Fig. 2

Dependence of WRA on the choice of quantization axis. Using the \(\hat{z}\)-axis as the quantization axis and the photons on the \(\hat{y}\hat{z}\)-plane as an example. Wave vector \(\hat{k}\) and polarization vector \(\hat{p}\) are illustrated by red and blue arrows, respectively (A). In the absence of any Lorentz-induced rotation, when the wave vector’s \(\hat{z}\)-component aligns with the quantization axis, the \(\hat{z}\)-component matches this axis in the standard frame (B) by rotating the frame about \(\hat{k} \times \hat{z}\), represented by the green arrows (along \(\hat{x}\) in A). (C and D) present the case where the direction of \(\hat{z}\)-component of wave vector is opposite to the quantization axis. Regardless of the direction of the \(\hat{z}\)-component, the polarization angle (with respect to the \(\hat{z}\)-axis) is consistent in both cases as shown in (E). However, when the system is rotated by spatial rotation or boost of the frame, \(\hat{z}\)-component direction of the wave vector, resulting in varied polarization angles in the standard frame. As an example, under a frame rotation about \(\hat{y}\)-axis, (F-J) show the polarization angle varies in the standard frame depending on the direction of \(\hat{z}\)-component of wave vector but does not equate to the frame rotation angle due to the non-commutativity.
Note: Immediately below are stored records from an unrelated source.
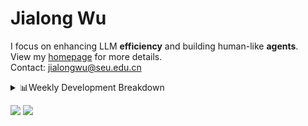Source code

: #  Jialong Wu

I focus on enhancing LLM **efficiency** and building human-like **agents**.<br>
View my [homepage](https://callanwu.github.io/) for more details. <br>
Contact: jialongwu@seu.edu.cn

<details><summary>📊Weekly Development Breakdown</summary>

<!--START_SECTION:waka-->

```txt
From: 26 March 2025 - To: 02 April 2025

Total Time: 21 hrs 26 mins

Python       13 hrs 24 mins  ███████████████▓░░░░░░░░░   62.55 %
JSON         4 hrs 45 mins   █████▓░░░░░░░░░░░░░░░░░░░   22.17 %
Other        1 hr 43 mins    ██░░░░░░░░░░░░░░░░░░░░░░░   08.08 %
Text         33 mins         ▓░░░░░░░░░░░░░░░░░░░░░░░░   02.61 %
Bash         26 mins         ▓░░░░░░░░░░░░░░░░░░░░░░░░   02.09 %
```

<!--END_SECTION:waka-->

[![wakatime](https://wakatime.com/badge/user/c6720b29-9431-4a60-bc9d-e1fb2b6bd65f.svg)](https://wakatime.com/@c6720b29-9431-4a60-bc9d-e1fb2b6bd65f)
</details>

[![](https://img.shields.io/badge/Google%20Scholar-4385FE.svg?&color=d6d6d6&style=flat-square&logo=google-scholar)](https://scholar.google.com/citations?user=6eg2m4YAAAAJ)
![](https://komarev.com/ghpvc/?username=callanwu)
A general observation as depicted in J, is that polarization angle in the standard frame depends on the relative direction of \(\hat{z}\)-component of wave vector compared to the quantization axis (here the \(\hat{z}\)-axis), as shown in J, which could lead to asymmetry in WRA. Here, \(\hat{k^{\prime}}\) and \(\hat{p}^{\prime}\) are represent the wave vector and polarization vector after the Lorentz transformation of \(\hat{k}\) and \(\hat{p}\), respectively.